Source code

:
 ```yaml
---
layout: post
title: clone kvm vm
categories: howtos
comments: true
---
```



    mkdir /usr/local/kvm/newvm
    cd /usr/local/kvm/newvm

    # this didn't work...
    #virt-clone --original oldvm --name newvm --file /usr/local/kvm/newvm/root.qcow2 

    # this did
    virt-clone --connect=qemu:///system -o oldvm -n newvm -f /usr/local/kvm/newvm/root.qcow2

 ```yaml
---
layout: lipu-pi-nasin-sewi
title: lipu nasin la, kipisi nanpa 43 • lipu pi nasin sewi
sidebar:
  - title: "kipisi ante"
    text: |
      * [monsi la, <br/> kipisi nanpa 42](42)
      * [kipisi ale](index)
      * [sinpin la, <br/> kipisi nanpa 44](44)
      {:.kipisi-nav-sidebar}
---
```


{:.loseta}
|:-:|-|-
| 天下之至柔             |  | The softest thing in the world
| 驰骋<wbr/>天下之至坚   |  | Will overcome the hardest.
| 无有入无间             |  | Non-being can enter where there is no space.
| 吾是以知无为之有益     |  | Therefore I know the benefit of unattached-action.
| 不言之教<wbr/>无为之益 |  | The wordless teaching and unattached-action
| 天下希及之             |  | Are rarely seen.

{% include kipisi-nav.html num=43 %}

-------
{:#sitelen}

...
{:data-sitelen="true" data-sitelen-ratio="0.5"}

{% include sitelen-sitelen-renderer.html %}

WORK ITEM -
Every line with the word "title" in it should be copied from the listing above.

WORKED SOLUTION -
title: clone kvm vm
title: lipu nasin la, kipisi nanpa 43 • lipu pi nasin sewi
  - title: "kipisi ante"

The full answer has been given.